# WHAT IS BEING ASKED:
Copy every line from the one containing "### Parameters" through the last line of the records below, both included, and nothing else.

(Extracted data entries)
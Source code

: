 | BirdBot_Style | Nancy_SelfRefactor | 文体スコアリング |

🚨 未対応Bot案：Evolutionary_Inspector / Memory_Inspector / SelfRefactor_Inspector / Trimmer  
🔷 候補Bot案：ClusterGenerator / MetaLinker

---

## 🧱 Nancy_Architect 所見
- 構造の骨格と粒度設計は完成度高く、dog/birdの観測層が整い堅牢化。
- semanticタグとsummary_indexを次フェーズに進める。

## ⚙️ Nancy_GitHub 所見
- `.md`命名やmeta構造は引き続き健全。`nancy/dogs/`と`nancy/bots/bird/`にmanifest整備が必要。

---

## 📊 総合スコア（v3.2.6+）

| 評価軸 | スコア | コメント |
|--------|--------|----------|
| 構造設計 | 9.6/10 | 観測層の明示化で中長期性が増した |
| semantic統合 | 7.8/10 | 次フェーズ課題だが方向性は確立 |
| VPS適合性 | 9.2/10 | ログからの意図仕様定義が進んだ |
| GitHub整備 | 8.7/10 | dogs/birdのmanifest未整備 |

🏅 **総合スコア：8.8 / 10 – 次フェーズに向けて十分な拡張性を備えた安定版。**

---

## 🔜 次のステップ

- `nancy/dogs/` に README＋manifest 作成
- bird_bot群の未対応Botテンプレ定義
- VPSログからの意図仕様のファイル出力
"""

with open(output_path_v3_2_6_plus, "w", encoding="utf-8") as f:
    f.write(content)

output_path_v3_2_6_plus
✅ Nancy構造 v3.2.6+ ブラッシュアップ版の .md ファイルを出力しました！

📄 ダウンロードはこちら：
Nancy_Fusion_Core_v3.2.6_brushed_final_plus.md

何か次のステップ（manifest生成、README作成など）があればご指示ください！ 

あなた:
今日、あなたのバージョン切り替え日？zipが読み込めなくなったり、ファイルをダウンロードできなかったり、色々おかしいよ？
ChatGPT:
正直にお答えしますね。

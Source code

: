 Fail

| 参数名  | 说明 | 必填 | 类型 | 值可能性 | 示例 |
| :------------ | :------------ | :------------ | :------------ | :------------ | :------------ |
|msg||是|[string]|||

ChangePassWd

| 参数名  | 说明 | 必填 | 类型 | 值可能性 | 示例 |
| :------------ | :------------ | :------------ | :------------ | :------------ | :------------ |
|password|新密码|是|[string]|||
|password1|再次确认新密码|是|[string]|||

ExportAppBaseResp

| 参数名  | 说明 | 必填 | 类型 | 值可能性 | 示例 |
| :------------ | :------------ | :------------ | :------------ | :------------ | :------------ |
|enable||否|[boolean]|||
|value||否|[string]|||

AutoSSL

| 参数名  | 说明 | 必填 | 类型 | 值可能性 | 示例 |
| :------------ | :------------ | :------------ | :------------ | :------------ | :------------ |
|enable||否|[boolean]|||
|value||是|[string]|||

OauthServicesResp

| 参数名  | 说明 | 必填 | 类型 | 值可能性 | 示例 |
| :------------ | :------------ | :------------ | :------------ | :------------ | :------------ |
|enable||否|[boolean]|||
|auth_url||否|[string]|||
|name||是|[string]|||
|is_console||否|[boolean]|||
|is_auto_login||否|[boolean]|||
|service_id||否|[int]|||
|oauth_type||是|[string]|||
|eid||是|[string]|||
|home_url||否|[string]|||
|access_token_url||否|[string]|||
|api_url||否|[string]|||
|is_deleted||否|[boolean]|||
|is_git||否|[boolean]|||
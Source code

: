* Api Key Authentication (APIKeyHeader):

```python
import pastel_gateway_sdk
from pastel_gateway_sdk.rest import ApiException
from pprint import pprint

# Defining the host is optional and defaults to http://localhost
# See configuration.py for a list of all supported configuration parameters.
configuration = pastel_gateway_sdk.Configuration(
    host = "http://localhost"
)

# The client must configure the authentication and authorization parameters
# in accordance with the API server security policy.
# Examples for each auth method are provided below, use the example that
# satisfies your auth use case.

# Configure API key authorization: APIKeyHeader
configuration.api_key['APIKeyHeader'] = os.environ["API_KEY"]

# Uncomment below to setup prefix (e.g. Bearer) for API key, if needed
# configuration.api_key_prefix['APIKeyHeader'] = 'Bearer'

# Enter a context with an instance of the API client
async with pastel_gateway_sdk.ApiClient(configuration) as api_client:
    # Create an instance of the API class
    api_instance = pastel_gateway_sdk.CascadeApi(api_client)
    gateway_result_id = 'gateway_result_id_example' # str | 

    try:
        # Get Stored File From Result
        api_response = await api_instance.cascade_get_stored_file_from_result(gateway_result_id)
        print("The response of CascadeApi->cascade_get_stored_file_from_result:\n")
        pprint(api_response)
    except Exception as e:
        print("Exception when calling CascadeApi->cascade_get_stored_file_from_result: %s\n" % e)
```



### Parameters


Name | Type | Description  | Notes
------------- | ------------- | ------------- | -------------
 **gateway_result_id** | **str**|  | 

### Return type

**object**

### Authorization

# ANSWER BELOW:
### Parameters


Name | Type | Description  | Notes
------------- | ------------- | ------------- | -------------
 **gateway_result_id** | **str**|  | 

### Return type

**object**

### Authorization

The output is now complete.